- Task instructions -
Please transcribe every entry below exactly, without including the pictures.

- Data -
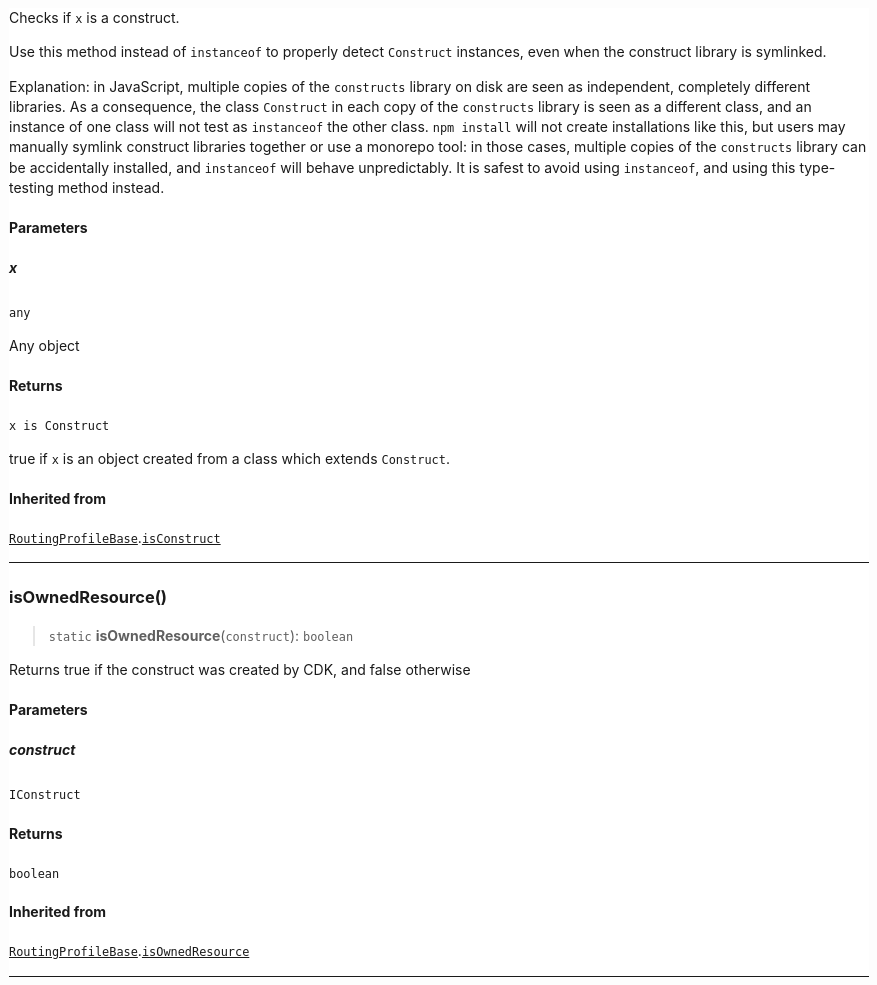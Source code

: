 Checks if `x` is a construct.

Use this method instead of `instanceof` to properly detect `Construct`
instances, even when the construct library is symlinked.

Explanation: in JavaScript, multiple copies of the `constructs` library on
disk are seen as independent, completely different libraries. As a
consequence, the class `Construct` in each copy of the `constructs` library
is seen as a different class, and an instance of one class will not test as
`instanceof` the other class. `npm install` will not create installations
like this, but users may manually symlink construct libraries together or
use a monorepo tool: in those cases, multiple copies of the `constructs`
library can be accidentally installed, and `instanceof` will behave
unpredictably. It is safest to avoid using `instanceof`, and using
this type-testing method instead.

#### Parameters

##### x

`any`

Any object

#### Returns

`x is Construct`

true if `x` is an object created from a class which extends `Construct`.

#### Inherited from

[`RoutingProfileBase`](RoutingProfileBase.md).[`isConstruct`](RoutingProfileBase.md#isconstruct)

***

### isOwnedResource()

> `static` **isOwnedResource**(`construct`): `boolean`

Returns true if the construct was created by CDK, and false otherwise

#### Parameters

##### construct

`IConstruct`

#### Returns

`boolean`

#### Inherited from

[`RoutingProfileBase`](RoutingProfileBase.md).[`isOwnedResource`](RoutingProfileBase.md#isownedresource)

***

- Reply to the task -
Source code

: Checks if `x` is a construct.

Use this method instead of `instanceof` to properly detect `Construct`
instances, even when the construct library is symlinked.

Explanation: in JavaScript, multiple copies of the `constructs` library on
disk are seen as independent, completely different libraries. As a
consequence, the class `Construct` in each copy of the `constructs` library
is seen as a different class, and an instance of one class will not test as
`instanceof` the other class. `npm install` will not create installations
like this, but users may manually symlink construct libraries together or
use a monorepo tool: in those cases, multiple copies of the `constructs`
library can be accidentally installed, and `instanceof` will behave
unpredictably. It is safest to avoid using `instanceof`, and using
this type-testing method instead.

#### Parameters

##### x

`any`

Any object

#### Returns

`x is Construct`

true if `x` is an object created from a class which extends `Construct`.

#### Inherited from

[`RoutingProfileBase`](RoutingProfileBase.md).[`isConstruct`](RoutingProfileBase.md#isconstruct)

***

### isOwnedResource()

> `static` **isOwnedResource**(`construct`): `boolean`

Returns true if the construct was created by CDK, and false otherwise

#### Parameters

##### construct

`IConstruct`

#### Returns

`boolean`

#### Inherited from

[`RoutingProfileBase`](RoutingProfileBase.md).[`isOwnedResource`](RoutingProfileBase.md#isownedresource)

***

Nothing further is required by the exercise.